Katha Nayagan: This ‘mass entertainer’ has nothing entertaining
Movie Review by Trijai Nerthi (Rocheston Certified Movie Critic)
Director Tha.Muruganantham’s Katha Nayagan has traces of fascinating comic moments. There are quite a few tracks running through the film but none of them tie together at the end so that one achieves a sense of completion. Every minute, there is a change in focus as the makers clumsily wade through one cliché after another and the film lacks a clear vision or purpose.
Thambi Durai (Vishnu Vishal) is a revenue inspector, who is scared of any and everything in life – from dogs to excessive traffic, everything intimidates him. His love interest is Kanmani (Catherine Tresa). The duo is in love but Kanmani’s father refuses to allow his daughter to marry a person, who is a coward by nature. The plot looks at how Thambi Durai decides to fight his fears in order to impress his prospective father-in-law.

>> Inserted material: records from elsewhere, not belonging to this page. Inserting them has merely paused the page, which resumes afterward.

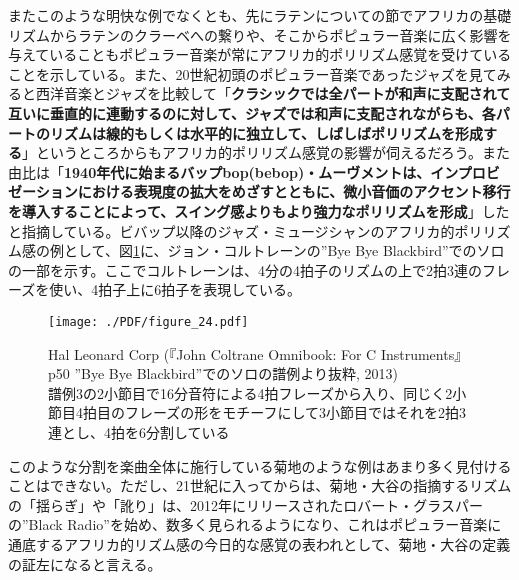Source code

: \documentclass[uplatex,dvipdfmx]{ujarticle}
\begin{document}
またこのような明快な例でなくとも、先にラテンについての節でアフリカの基礎リズムからラテンのクラーベへの繋りや、そこからポピュラー音楽に広く影響を与えていることもポピュラー音楽が常にアフリカ的ポリリズム感覚を受けていることを示している。また、20世紀初頭のポピュラー音楽であったジャズを見てみると西洋音楽とジャズを比較して「{\bf クラシックでは全パートが和声に支配されて互いに垂直的に連動するのに対して、ジャズでは和声に支配されながらも、各パートのリズムは線的もしくは水平的に独立して、しばしばポリリズムを形成する}」\cite{yubi:01}というところからもアフリカ的ポリリズム感覚の影響が伺えるだろう。また由比は「{\bf 1940年代に始まるバップbop(bebop)・ムーヴメントは、インプロビゼーションにおける表現度の拡大をめざすとともに、微小音価のアクセント移行を導入することによって、スイング感よりもより強力なポリリズムを形成}」\cite{yubi:01}したと指摘している。ビバップ以降のジャズ・ミュージシャンのアフリカ的ポリリズム感の例として、図\ref{fig:figure_24}に、ジョン・コルトレーンの''Bye Bye Blackbird''\cite{miles:03}でのソロの一部を示す。ここでコルトレーンは、4分の4拍子のリズムの上で2拍3連のフレーズを使い、4拍子上に6拍子を表現している。

\begin{figure}[ht]
\centerline{
	\texttt{[image: ./PDF/figure\_24.pdf]}
}
\caption{Hal Leonard Corp (『John Coltrane Omnibook: For C Instruments』p50 ''Bye Bye Blackbird''でのソロの譜例より抜粋, 2013)\\
譜例3の2小節目で16分音符による4拍フレーズから入り、同じく2小節目4拍目のフレーズの形をモチーフにして3小節目ではそれを2拍3連とし、4拍を6分割している}
\label{fig:figure_24}
\end{figure}

このような分割を楽曲全体に施行している菊地のような例はあまり多く見付けることはできない。ただし、21世紀に入ってからは、菊地・大谷の指摘するリズムの「揺らぎ」や「訛り」は、2012年にリリースされたロバート・グラスパーの''Black Radio''\cite{Glasper:02}を始め、数多く見られるようになり、これはポピュラー音楽に通底するアフリカ的リズム感の今日的な感覚の表われとして、菊地・大谷の定義の証左になると言える。

%
%
\end{document}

One minute, Katha Nayagan is about Thambi Durai’s love story and his coming-of-age. Next minute it tries to score on emotional front with a sudden focus on a deadly disease, he is suffering from. It also suddenly brings in a bunch of gangsters into the plot. Just when you start thinking the director probably has exhausted every mainstream idea that exists, the director again adds another narrative focusing on Thambi Durai’s difficulties to collect dowry for his unwed sister. This overstuffed plot with numerous sub-plots leaves the audience confused. Before intermission, the film packs in a fight sequence in a bar, that begins to show promise as it looks like there might be a change in momentum. But this too is short-lived.

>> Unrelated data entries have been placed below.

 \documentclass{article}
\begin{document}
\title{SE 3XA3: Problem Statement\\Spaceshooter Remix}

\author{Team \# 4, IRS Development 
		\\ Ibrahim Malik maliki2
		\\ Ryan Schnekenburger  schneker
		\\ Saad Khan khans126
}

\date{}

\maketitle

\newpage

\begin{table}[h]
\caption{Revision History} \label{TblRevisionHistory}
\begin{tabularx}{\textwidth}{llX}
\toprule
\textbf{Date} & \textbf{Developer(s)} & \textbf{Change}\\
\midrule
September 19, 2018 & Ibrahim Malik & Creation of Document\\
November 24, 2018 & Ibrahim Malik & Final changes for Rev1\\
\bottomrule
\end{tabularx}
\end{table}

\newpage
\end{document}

Director Tha.Muruganatham has casted many quirky characters who are all part of distinctively amusing comedy tracks. A special mention to Anandharaj’s entry scene, which is hilarious. He plays a Sheikh, whose eccentricities draw a lot of laughs. Vijay Sethupathi’s guest appearance as a doctor is equally amusing. Even actor Rajendran’s role in the film is quite different from his other recent films. A pop-star, who refuses to talk, is quite a lot of fun. But these promising comedy tracks are all left hanging mid-way without any justification by the director.

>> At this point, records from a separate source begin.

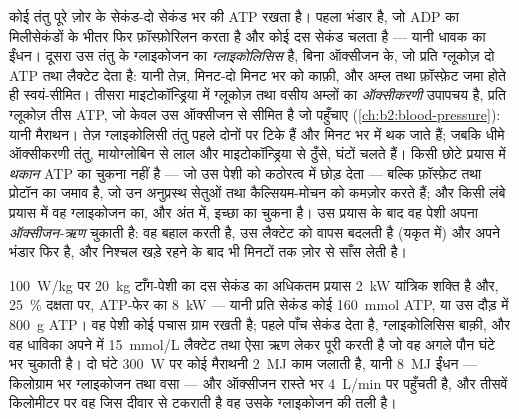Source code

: \begin{proposition}[उस काम का दाम चुकाना]\label{prop:b2:muscle-movement:energy}
कोई तंतु पूरे ज़ोर के सेकंड-दो सेकंड भर की ATP रखता है। पहला
भंडार \emph{} है, जो ADP का
मिलीसेकंडों के भीतर फिर फ़ॉस्फ़ोरिलन करता है और कोई दस सेकंड चलता है --- यानी धावक का
ईंधन। दूसरा उस तंतु के ग्लाइकोजन का \emph{ग्लाइकोलिसिस} है,
बिना ऑक्सीजन के, जो प्रति ग्लूकोज़ दो ATP तथा लैक्टेट देता है: यानी तेज़,
मिनट-दो मिनट भर को काफ़ी, और अम्ल तथा फ़ॉस्फ़ेट जमा होते ही
स्वयं-सीमित। तीसरा माइटोकॉन्ड्रिया में ग्लूकोज़ तथा
वसीय अम्लों का \emph{ऑक्सीकरणी} उपापचय है, प्रति ग्लूकोज़ तीस ATP, जो केवल
उस ऑक्सीजन से सीमित है जो  पहुँचाए
(\cref{ch:b2:blood-pressure}): यानी मैराथन। तेज़ ग्लाइकोलिसी तंतु
पहले दोनों पर टिके हैं और मिनट भर में थक जाते हैं; जबकि धीमे ऑक्सीकरणी तंतु,
मायोग्लोबिन से लाल और माइटोकॉन्ड्रिया से ठुँसे, घंटों चलते हैं।
किसी छोटे प्रयास में \emph{थकान} ATP का चुकना नहीं है ---
जो उस पेशी को कठोरत्व में छोड़ देता --- बल्कि
फ़ॉस्फ़ेट तथा प्रोटॉन का जमाव है, जो उन अनुप्रस्थ सेतुओं तथा
कैल्सियम-मोचन को कमज़ोर करते हैं; और किसी लंबे प्रयास में वह ग्लाइकोजन का, और
अंत में, इच्छा का चुकना है। उस प्रयास के बाद वह पेशी अपना
\emph{ऑक्सीजन-ऋण} चुकाती है: वह  बहाल करती है, उस
लैक्टेट को वापस बदलती है (यकृत में) और अपने भंडार फिर  है, और
निश्चल खड़े रहने के बाद भी मिनटों तक ज़ोर से साँस लेती है।
\end{proposition}

\begin{example}[सौ मीटर]\label{ex:b2:muscle-movement:sprint}
\qty{100}{W/kg} पर \qty{20}{kg} टाँग-पेशी का दस सेकंड का अधिकतम प्रयास
\qty{2}{kW} यांत्रिक शक्ति है और, \qty{25}{\%} दक्षता पर,
ATP-फेर का \qty{8}{kW} --- यानी प्रति सेकंड कोई
\qty{160}{mmol} ATP, या उस दौड़ में \qty{800}{g} ATP।
वह पेशी कोई पचास ग्राम रखती है;  पहले
पाँच सेकंड देता है, ग्लाइकोलिसिस बाक़ी, और वह धाविका अपने  में
\qty{15}{mmol/L} लैक्टेट तथा ऐसा ऋण लेकर पूरी करती है जो वह
अगले पौन घंटे भर चुकाती है। दो घंटे \qty{300}{W} पर कोई मैराथनी
\qty{2}{MJ} काम जलाती है, यानी \qty{8}{MJ} ईंधन --- किलोग्राम भर
ग्लाइकोजन तथा वसा --- और ऑक्सीजन रास्ते भर \qty{4}{L/min} पर
पहुँचती है, और तीसवें किलोमीटर पर वह जिस दीवार से टकराती है वह उसके
ग्लाइकोजन की तली है।
\end{example}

The over-dramatic approach after the moment Durai is diagnosed with a deadly disease makes the film a tedious watch. The comedy tracks are put in the backburner and you know the only interesting elements from the film is gone. The film suffers from the lack of proper screenplay and fails to be a ‘mass entertainer’, as it was meant to be.
Katha Nayagan even engages in self-deprecation in many instances from time to time. For instance, post the ‘Un Nenapppu Baby’ song, Durai is heard saying, ‘Nice imagination but unwanted song’. While in many cases this tool works, it does more harm as it mostly prevents viewers from taking even the crucial scenes in the film seriously.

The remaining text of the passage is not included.